▶ _Task description_
Although pictures appear in the entries below, leave them out and print exactly the lines from the first line through the line containing "tokens; and".

(Saved data entries)
+-------+

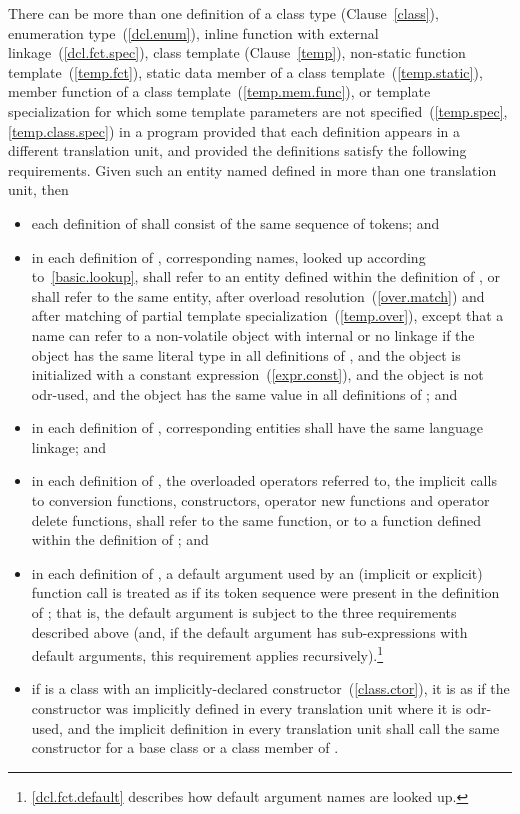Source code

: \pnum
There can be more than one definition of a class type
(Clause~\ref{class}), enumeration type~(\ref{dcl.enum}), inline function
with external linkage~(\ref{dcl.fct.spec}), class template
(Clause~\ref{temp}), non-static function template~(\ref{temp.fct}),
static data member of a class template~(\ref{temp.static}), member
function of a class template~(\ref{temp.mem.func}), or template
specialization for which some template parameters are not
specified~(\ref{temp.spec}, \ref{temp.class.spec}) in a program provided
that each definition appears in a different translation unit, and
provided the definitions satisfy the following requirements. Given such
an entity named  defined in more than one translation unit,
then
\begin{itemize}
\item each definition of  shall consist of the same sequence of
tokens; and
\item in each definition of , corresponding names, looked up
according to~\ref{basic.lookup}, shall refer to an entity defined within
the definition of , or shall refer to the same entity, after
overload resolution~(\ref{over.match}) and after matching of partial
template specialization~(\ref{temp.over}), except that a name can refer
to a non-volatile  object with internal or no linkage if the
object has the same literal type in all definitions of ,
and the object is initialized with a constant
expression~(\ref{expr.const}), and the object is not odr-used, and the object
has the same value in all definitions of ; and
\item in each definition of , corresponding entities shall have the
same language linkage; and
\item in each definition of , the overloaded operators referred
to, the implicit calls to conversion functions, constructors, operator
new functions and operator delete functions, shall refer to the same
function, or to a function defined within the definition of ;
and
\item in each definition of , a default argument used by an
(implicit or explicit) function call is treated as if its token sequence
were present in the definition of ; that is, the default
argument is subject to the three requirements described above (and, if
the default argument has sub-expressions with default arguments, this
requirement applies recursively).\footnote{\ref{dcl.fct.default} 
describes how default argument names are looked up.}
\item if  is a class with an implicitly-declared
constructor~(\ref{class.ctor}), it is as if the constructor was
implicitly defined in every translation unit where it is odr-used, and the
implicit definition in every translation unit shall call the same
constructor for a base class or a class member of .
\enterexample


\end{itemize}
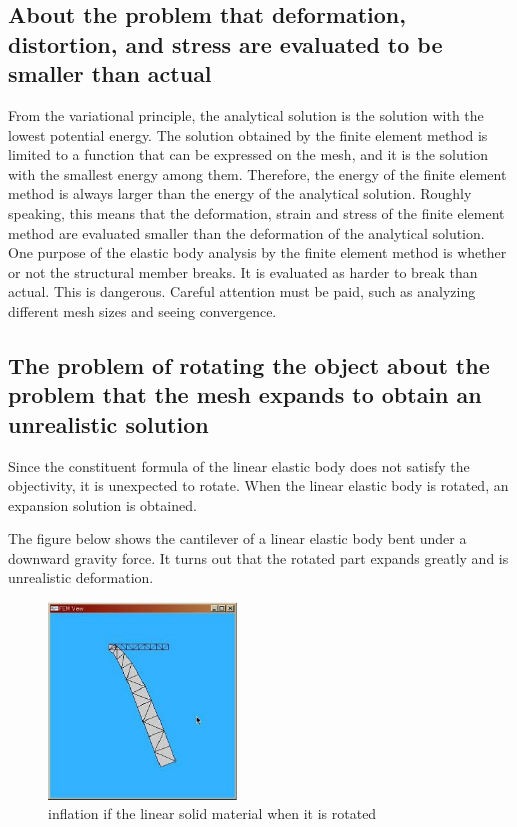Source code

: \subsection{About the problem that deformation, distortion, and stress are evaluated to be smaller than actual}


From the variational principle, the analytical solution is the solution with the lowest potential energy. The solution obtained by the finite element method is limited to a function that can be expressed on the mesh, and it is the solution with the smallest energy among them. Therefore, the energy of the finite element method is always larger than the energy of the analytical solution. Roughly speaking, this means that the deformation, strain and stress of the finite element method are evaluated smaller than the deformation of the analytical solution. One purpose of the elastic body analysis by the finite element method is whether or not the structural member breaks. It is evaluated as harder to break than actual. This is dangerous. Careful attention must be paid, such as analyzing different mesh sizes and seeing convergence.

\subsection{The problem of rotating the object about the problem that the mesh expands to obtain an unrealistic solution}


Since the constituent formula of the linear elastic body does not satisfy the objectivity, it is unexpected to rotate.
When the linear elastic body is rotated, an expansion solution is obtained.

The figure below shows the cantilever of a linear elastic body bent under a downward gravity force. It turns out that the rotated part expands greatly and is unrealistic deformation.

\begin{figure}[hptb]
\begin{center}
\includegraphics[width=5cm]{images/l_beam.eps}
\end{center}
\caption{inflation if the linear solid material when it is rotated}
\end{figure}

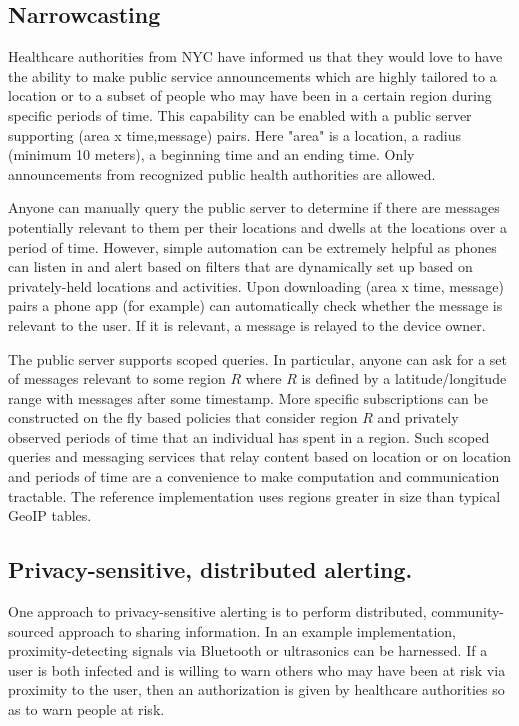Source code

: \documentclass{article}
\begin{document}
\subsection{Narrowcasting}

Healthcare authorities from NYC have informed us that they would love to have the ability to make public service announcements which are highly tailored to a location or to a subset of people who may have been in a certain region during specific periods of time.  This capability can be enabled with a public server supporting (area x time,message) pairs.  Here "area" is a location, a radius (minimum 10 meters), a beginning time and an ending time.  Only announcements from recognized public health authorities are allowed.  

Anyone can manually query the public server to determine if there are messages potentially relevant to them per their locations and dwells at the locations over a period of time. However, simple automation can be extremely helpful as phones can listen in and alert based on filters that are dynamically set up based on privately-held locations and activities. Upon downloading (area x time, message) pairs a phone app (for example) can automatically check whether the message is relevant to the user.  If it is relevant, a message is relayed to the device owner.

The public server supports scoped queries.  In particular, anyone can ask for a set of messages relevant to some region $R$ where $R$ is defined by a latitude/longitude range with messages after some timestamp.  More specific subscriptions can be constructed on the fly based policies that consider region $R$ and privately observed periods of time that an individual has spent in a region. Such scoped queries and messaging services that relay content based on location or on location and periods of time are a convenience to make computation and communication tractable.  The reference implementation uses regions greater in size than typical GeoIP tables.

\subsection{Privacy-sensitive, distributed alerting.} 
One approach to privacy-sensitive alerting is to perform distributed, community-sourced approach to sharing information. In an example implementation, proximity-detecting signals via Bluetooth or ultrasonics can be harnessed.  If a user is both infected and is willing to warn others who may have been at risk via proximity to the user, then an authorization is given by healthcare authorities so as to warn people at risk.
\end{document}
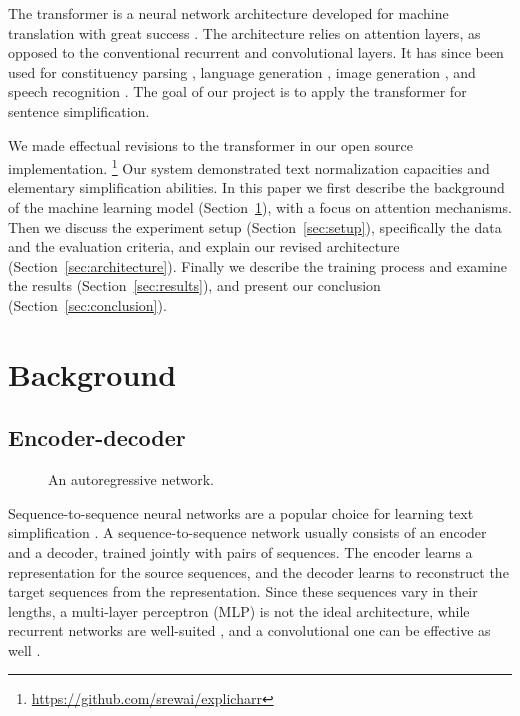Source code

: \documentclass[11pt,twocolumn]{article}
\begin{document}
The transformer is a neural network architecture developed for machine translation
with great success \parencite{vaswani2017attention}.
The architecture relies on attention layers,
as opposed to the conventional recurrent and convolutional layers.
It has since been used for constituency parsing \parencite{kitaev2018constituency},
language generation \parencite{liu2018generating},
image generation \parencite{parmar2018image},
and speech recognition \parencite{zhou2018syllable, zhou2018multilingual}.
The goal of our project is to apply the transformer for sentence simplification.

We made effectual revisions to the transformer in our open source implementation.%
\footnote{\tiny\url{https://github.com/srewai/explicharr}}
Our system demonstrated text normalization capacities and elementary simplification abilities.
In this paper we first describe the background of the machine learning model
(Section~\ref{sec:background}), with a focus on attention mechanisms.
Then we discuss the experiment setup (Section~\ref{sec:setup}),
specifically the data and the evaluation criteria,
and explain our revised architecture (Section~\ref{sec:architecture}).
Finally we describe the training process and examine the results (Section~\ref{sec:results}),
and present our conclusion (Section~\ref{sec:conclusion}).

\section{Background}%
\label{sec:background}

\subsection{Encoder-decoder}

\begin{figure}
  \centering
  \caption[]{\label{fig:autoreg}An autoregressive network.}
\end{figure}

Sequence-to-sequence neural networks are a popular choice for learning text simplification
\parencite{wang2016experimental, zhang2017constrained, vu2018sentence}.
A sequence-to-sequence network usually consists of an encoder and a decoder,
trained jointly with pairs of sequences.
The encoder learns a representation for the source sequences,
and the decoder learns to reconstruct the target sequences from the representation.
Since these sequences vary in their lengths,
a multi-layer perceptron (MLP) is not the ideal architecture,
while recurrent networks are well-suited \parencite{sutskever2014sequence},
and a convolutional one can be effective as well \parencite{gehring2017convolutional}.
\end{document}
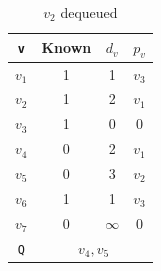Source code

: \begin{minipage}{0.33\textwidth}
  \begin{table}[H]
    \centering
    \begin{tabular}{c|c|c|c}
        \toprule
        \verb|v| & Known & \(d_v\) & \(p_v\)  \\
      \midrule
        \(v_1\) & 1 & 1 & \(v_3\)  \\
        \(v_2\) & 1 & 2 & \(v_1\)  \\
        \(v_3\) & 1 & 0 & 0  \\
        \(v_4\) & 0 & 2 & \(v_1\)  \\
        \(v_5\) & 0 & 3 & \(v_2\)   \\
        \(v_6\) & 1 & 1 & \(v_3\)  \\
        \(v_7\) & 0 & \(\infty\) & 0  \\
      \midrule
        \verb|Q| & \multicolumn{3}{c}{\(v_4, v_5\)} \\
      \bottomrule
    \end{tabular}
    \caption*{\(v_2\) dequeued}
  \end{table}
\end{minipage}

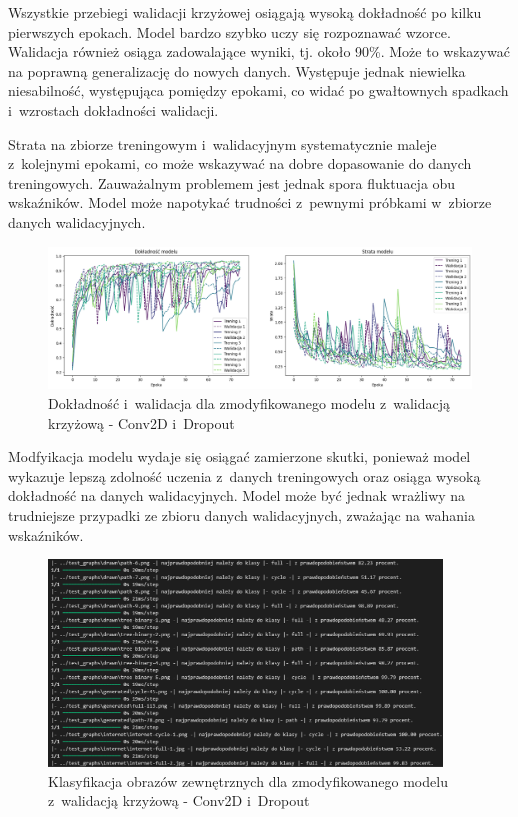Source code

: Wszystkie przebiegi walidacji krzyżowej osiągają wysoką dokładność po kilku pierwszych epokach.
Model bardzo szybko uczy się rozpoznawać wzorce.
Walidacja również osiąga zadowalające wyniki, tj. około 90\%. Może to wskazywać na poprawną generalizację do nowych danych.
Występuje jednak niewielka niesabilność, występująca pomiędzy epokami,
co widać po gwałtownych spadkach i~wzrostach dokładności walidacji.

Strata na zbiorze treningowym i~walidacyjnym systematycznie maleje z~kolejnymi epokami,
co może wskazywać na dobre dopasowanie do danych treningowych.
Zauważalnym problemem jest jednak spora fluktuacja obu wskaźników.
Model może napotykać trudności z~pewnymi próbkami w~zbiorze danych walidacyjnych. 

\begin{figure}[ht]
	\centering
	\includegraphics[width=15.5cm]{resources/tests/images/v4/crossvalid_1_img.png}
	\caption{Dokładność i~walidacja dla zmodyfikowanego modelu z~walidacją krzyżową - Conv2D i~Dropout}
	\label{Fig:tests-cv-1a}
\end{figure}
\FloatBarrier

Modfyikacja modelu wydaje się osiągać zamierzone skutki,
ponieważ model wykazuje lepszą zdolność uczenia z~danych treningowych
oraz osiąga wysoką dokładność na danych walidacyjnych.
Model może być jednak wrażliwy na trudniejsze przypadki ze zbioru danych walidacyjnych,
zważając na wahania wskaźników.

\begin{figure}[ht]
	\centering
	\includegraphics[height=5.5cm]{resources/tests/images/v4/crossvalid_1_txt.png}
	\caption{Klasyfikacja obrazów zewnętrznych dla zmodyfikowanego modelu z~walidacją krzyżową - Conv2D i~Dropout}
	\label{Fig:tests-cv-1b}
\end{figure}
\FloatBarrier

+-------+

▶ _Response to the exercise_
Source code

: \pnum
There can be more than one definition of a class type
(Clause~\ref{class}), enumeration type~(\ref{dcl.enum}), inline function
with external linkage~(\ref{dcl.fct.spec}), class template
(Clause~\ref{temp}), non-static function template~(\ref{temp.fct}),
static data member of a class template~(\ref{temp.static}), member
function of a class template~(\ref{temp.mem.func}), or template
specialization for which some template parameters are not
specified~(\ref{temp.spec}, \ref{temp.class.spec}) in a program provided
that each definition appears in a different translation unit, and
provided the definitions satisfy the following requirements. Given such
an entity named  defined in more than one translation unit,
then
\begin{itemize}
\item each definition of  shall consist of the same sequence of
tokens; and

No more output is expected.